■ AIM OF THE EXERCISE ■
Locate the word "auch" in the entries below, then gather every line that holds it.

■ PROVIDED MATERIAL ■

----

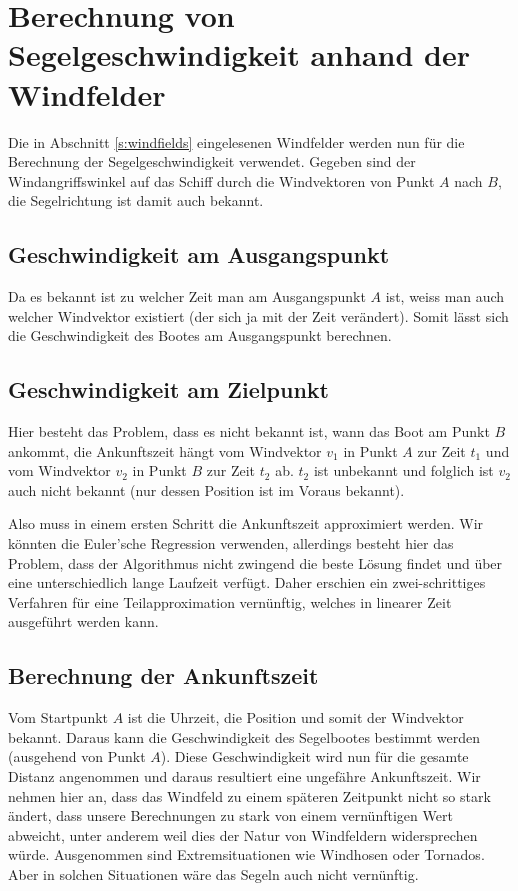 
\section{Berechnung von Segelgeschwindigkeit anhand der Windfelder}
Die in Abschnitt \ref{s:windfields} eingelesenen Windfelder werden nun für die
Berechnung der Segelgeschwindigkeit verwendet. Gegeben sind der
Windangriffswinkel auf das Schiff durch die Windvektoren von Punkt $A$ nach
$B$, die Segelrichtung ist damit auch bekannt.

 
\subsection{Geschwindigkeit am Ausgangspunkt}
Da es bekannt ist zu welcher Zeit man am Ausgangspunkt $A$ ist, weiss man auch
welcher Windvektor existiert (der sich ja mit der Zeit verändert). Somit lässt
sich die Geschwindigkeit des Bootes am Ausgangspunkt berechnen.

\subsection{Geschwindigkeit am Zielpunkt}
Hier besteht das Problem, dass es nicht bekannt ist, wann das Boot am Punkt $B$
ankommt, die Ankunftszeit hängt vom Windvektor $v_{1}$ in Punkt $A$ zur Zeit
$t_{1}$ und vom Windvektor $v_{2}$ in Punkt $B$ zur Zeit $t_{2}$ ab. $t_{2}$
ist unbekannt und folglich ist $v_{2}$ auch nicht bekannt (nur dessen Position
ist im Voraus bekannt).

Also muss in einem ersten Schritt die Ankunftszeit approximiert werden.  Wir
könnten die Euler'sche Regression verwenden, allerdings besteht hier das
Problem, dass der Algorithmus nicht zwingend die beste Lösung findet und über
eine unterschiedlich lange Laufzeit verfügt. Daher erschien ein zwei-schrittiges
Verfahren für eine Teilapproximation vernünftig, welches in linearer Zeit
ausgeführt werden kann.

\subsection{Berechnung der Ankunftszeit}
Vom Startpunkt $A$ ist die Uhrzeit, die Position und somit der Windvektor
bekannt. Daraus kann die Geschwindigkeit des Segelbootes bestimmt werden
(ausgehend von Punkt $A$). Diese Geschwindigkeit wird nun für die gesamte
Distanz angenommen und daraus resultiert eine ungefähre Ankunftszeit. Wir
nehmen hier an, dass das Windfeld zu einem späteren Zeitpunkt nicht so stark
ändert, dass unsere Berechnungen zu stark von einem vernünftigen Wert
abweicht, unter anderem weil dies der Natur von Windfeldern widersprechen
würde.  Ausgenommen sind Extremsituationen wie Windhosen oder Tornados. Aber
in solchen Situationen wäre das Segeln auch nicht vernünftig.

----

■ OUTPUT BELOW ■
$B$, die Segelrichtung ist damit auch bekannt.
Da es bekannt ist zu welcher Zeit man am Ausgangspunkt $A$ ist, weiss man auch
ist unbekannt und folglich ist $v_{2}$ auch nicht bekannt (nur dessen Position
in solchen Situationen wäre das Segeln auch nicht vernünftig.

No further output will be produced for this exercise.